- [PROVIDED ENTRIES]
━━━━
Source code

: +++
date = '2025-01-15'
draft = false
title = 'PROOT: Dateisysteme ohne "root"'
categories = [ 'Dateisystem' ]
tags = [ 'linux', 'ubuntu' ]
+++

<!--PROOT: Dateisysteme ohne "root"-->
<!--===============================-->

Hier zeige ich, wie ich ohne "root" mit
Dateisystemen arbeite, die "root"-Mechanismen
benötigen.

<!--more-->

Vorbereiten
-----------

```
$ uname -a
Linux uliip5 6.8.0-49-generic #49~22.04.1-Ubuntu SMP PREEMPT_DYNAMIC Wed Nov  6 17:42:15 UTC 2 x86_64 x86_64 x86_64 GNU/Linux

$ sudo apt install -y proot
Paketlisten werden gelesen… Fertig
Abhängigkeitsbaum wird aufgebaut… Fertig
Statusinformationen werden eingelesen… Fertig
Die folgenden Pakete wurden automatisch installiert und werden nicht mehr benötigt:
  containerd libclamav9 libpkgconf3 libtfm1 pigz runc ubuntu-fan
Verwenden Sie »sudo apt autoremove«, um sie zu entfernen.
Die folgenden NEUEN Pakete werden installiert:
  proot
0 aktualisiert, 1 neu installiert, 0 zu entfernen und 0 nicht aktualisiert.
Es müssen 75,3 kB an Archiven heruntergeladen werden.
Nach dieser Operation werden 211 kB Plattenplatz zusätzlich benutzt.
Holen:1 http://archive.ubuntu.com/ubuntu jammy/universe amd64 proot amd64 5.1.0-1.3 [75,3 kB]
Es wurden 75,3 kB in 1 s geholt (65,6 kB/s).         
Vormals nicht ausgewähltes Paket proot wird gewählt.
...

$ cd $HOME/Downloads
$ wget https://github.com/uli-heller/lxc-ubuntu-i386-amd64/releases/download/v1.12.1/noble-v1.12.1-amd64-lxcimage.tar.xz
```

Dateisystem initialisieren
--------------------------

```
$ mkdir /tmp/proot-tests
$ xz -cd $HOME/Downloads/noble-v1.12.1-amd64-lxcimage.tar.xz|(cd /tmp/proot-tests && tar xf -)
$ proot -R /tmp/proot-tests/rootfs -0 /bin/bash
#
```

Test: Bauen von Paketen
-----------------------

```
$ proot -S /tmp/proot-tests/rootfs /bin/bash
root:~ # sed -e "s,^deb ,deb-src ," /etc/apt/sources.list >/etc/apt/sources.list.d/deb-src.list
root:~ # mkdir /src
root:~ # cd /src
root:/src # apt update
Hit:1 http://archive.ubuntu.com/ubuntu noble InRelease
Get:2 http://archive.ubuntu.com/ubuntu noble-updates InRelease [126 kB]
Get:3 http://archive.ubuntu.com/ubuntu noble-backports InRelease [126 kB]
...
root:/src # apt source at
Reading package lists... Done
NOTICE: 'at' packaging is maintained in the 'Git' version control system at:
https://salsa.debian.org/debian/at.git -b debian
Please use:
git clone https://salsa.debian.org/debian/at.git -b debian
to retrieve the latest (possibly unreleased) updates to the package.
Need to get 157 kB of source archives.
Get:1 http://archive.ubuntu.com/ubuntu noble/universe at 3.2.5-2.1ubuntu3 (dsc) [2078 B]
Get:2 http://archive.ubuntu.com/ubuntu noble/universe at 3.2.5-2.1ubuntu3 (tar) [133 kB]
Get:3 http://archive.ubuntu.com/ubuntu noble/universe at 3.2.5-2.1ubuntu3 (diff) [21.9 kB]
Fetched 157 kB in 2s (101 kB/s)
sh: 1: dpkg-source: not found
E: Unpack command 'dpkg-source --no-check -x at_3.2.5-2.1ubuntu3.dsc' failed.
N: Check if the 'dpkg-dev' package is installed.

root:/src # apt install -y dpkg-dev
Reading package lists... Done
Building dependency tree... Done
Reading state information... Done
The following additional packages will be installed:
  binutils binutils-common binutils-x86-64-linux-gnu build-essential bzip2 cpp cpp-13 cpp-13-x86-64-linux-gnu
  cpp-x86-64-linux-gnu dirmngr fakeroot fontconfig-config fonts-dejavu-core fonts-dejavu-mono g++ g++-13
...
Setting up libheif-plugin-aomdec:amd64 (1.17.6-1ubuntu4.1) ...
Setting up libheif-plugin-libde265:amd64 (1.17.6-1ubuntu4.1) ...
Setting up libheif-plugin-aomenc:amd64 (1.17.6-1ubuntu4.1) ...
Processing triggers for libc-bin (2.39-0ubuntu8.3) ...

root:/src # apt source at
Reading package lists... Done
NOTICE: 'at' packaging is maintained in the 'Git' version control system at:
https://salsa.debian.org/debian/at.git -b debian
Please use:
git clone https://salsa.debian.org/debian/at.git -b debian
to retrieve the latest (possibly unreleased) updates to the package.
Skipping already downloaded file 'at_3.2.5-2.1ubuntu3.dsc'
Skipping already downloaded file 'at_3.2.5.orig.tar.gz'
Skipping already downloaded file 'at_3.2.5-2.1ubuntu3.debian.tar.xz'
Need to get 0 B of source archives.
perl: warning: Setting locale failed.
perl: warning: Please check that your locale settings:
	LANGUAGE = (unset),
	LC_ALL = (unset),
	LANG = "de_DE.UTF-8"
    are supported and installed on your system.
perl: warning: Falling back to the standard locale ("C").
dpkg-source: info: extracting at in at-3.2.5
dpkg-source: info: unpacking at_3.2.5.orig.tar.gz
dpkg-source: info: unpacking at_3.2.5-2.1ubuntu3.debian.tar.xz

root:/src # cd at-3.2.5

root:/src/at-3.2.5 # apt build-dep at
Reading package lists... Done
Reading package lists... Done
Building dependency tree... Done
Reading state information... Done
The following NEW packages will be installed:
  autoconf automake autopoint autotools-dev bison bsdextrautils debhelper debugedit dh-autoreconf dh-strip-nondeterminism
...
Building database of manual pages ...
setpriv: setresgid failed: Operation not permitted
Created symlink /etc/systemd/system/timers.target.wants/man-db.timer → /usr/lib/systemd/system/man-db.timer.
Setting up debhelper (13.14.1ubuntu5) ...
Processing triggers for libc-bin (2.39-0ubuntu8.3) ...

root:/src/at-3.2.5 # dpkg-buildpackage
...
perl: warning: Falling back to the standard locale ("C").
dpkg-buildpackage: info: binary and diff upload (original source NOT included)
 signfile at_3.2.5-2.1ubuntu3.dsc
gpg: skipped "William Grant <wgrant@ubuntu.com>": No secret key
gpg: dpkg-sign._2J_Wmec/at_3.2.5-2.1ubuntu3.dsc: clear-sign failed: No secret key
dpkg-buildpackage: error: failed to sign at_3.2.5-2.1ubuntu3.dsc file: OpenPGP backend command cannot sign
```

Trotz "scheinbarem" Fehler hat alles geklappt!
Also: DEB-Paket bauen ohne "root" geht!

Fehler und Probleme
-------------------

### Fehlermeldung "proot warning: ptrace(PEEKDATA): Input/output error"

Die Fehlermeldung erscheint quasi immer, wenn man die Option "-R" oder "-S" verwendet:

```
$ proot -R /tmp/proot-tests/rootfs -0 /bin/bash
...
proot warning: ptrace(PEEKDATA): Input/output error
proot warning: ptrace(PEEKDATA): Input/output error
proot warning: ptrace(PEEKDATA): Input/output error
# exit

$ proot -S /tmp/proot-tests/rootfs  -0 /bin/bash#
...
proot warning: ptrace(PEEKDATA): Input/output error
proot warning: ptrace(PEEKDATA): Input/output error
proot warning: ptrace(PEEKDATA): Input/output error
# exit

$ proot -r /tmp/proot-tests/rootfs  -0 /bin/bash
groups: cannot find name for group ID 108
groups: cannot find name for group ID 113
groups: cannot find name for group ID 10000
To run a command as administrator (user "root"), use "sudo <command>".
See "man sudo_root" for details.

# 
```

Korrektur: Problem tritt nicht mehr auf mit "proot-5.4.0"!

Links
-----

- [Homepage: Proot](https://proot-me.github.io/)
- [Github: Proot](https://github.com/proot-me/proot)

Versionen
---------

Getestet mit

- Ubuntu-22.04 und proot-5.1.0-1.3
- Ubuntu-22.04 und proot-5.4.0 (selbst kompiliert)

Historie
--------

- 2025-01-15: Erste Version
━━━━
- [AIM OF THE EXERCISE] Show each line of the material where the word "groups" occurs.

- [TASK SOLUTION]
groups: cannot find name for group ID 108
groups: cannot find name for group ID 113
groups: cannot find name for group ID 10000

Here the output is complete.